A quick look at the cast immediately makes clear that this is likely to be a version of considerable interest. The names of Donald Adams and Thomas Round would be sufficient recommendation in themselves, and their performances are indeed all you would expect. The pleasure of hearing singers in this music who have both the voice and an understanding of the style is considerable. Like almost all on this set their diction is admirably clear but at the same time free of the prissiness which affected earlier D’Oyly Carte versions. I have never understood why Peter Pratt is not rated higher amongst enthusiasts. His Ko-Ko may be less knowing than most, more obviously the cheap tailor, with a quick wit but well out of his depth. The ladies are all good and the only disappointment for me was Kenneth Sandford whose Pooh-Bah lacks the pomposity essential for the role. Isidore Godfrey is on splendid form with a much better – and much better recorded – chorus and orchestra than he had been allowed in his earlier versions. The recording is clearly not modern but does not sound to be anything like half a century old. It is perfectly acceptable unless you insist on something wholly up to date; in which case you will also be denying yourself the immense pleasure of listening to the even better performed 1926 version. It will be very much a matter of individual preference as to how you rate the present version compared with those by Mackerras and other non-D’Oyly Carte productions, but this must surely be amongst the best now available.
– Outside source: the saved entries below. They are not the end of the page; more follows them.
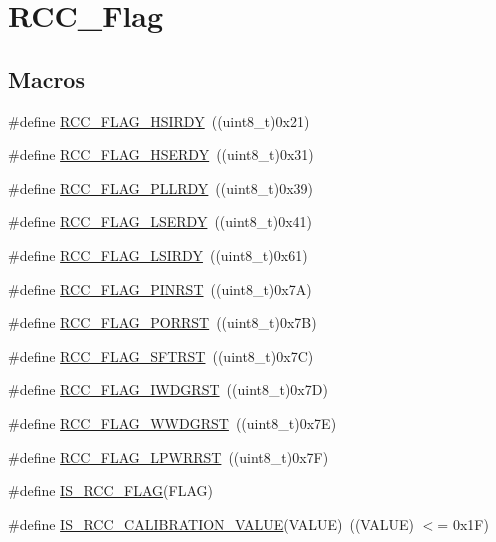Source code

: \hypertarget{group___r_c_c___flag}{}\section{R\+C\+C\+\_\+\+Flag}
\label{group___r_c_c___flag}
\subsection*{Macros}
\begin{DoxyCompactItemize}
\item 
\#define \mbox{\hyperlink{group___r_c_c___flag_ga827d986723e7ce652fa733bb8184d216}{R\+C\+C\+\_\+\+F\+L\+A\+G\+\_\+\+H\+S\+I\+R\+DY}}~((uint8\+\_\+t)0x21)
\item 
\#define \mbox{\hyperlink{group___r_c_c___flag_ga173edf47bec93cf269a0e8d0fec9997c}{R\+C\+C\+\_\+\+F\+L\+A\+G\+\_\+\+H\+S\+E\+R\+DY}}~((uint8\+\_\+t)0x31)
\item 
\#define \mbox{\hyperlink{group___r_c_c___flag_gaf82d8afb18d9df75db1d6c08b9c50046}{R\+C\+C\+\_\+\+F\+L\+A\+G\+\_\+\+P\+L\+L\+R\+DY}}~((uint8\+\_\+t)0x39)
\item 
\#define \mbox{\hyperlink{group___r_c_c___flag_gac9fb963db446c16e46a18908f7fe1927}{R\+C\+C\+\_\+\+F\+L\+A\+G\+\_\+\+L\+S\+E\+R\+DY}}~((uint8\+\_\+t)0x41)
\item 
\#define \mbox{\hyperlink{group___r_c_c___flag_ga8c5e4992314d347597621bfe7ab10d72}{R\+C\+C\+\_\+\+F\+L\+A\+G\+\_\+\+L\+S\+I\+R\+DY}}~((uint8\+\_\+t)0x61)
\item 
\#define \mbox{\hyperlink{group___r_c_c___flag_gabfc3ab5d4a8a94ec1c9f38794ce37ad6}{R\+C\+C\+\_\+\+F\+L\+A\+G\+\_\+\+P\+I\+N\+R\+ST}}~((uint8\+\_\+t)0x7\+A)
\item 
\#define \mbox{\hyperlink{group___r_c_c___flag_ga39ad309070f416720207eece5da7dc2c}{R\+C\+C\+\_\+\+F\+L\+A\+G\+\_\+\+P\+O\+R\+R\+ST}}~((uint8\+\_\+t)0x7\+B)
\item 
\#define \mbox{\hyperlink{group___r_c_c___flag_gaf7852615e9b19f0b2dbc8d08c7594b52}{R\+C\+C\+\_\+\+F\+L\+A\+G\+\_\+\+S\+F\+T\+R\+ST}}~((uint8\+\_\+t)0x7\+C)
\item 
\#define \mbox{\hyperlink{group___r_c_c___flag_gaac46bac8a97cf16635ff7ffc1e6c657f}{R\+C\+C\+\_\+\+F\+L\+A\+G\+\_\+\+I\+W\+D\+G\+R\+ST}}~((uint8\+\_\+t)0x7\+D)
\item 
\#define \mbox{\hyperlink{group___r_c_c___flag_gaa80b60b2d497ccd7b7de1075009999a7}{R\+C\+C\+\_\+\+F\+L\+A\+G\+\_\+\+W\+W\+D\+G\+R\+ST}}~((uint8\+\_\+t)0x7\+E)
\item 
\#define \mbox{\hyperlink{group___r_c_c___flag_ga67049531354aed7546971163d02c9920}{R\+C\+C\+\_\+\+F\+L\+A\+G\+\_\+\+L\+P\+W\+R\+R\+ST}}~((uint8\+\_\+t)0x7\+F)
\item 
\#define \mbox{\hyperlink{group___r_c_c___flag_gaa27dea5bb62b26d0881e649770252158}{I\+S\+\_\+\+R\+C\+C\+\_\+\+F\+L\+AG}}(F\+L\+AG)
\item 
\#define \mbox{\hyperlink{group___r_c_c___flag_gafda50a08dc048f7c272bf04ec9c2c2b7}{I\+S\+\_\+\+R\+C\+C\+\_\+\+C\+A\+L\+I\+B\+R\+A\+T\+I\+O\+N\+\_\+\+V\+A\+L\+UE}}(V\+A\+L\+UE)~((V\+A\+L\+UE) $<$= 0x1\+F)
\end{DoxyCompactItemize}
The extras are interesting if unlikely to be decisive. The Overtures are neatly played but without any special merits, and whilst it is interesting to hear Pineapple Poll conducted by other than its arranger, the rival version on Naxos by David Lloyd-Jones is much better as a performance and as a recording. It is nonetheless good to have these additional items. The synopsis is clear although no text is included, and there are interesting notes on the performers. The back cover of the booklet states that Magdalen’s “motivation comes from a collector’s wish to share some of the glorious recordings which remain in the memory”. Indeed the presentation and choice of items does feel in some ways like being with an enthusiast who draws records from his shelves asking if you have heard them and insisting on playing them. The transfers are not especially noteworthy and the result is broadly comparable with my memories of hearing the originals rather than any great improvement on them. There is nonetheless plenty to enjoy here, and I look forward to further releases from Magdalen, including, I gather, the 1957 version of The Pirates of Penzance – another real delight.

John Sheppard

There is plenty to enjoy here.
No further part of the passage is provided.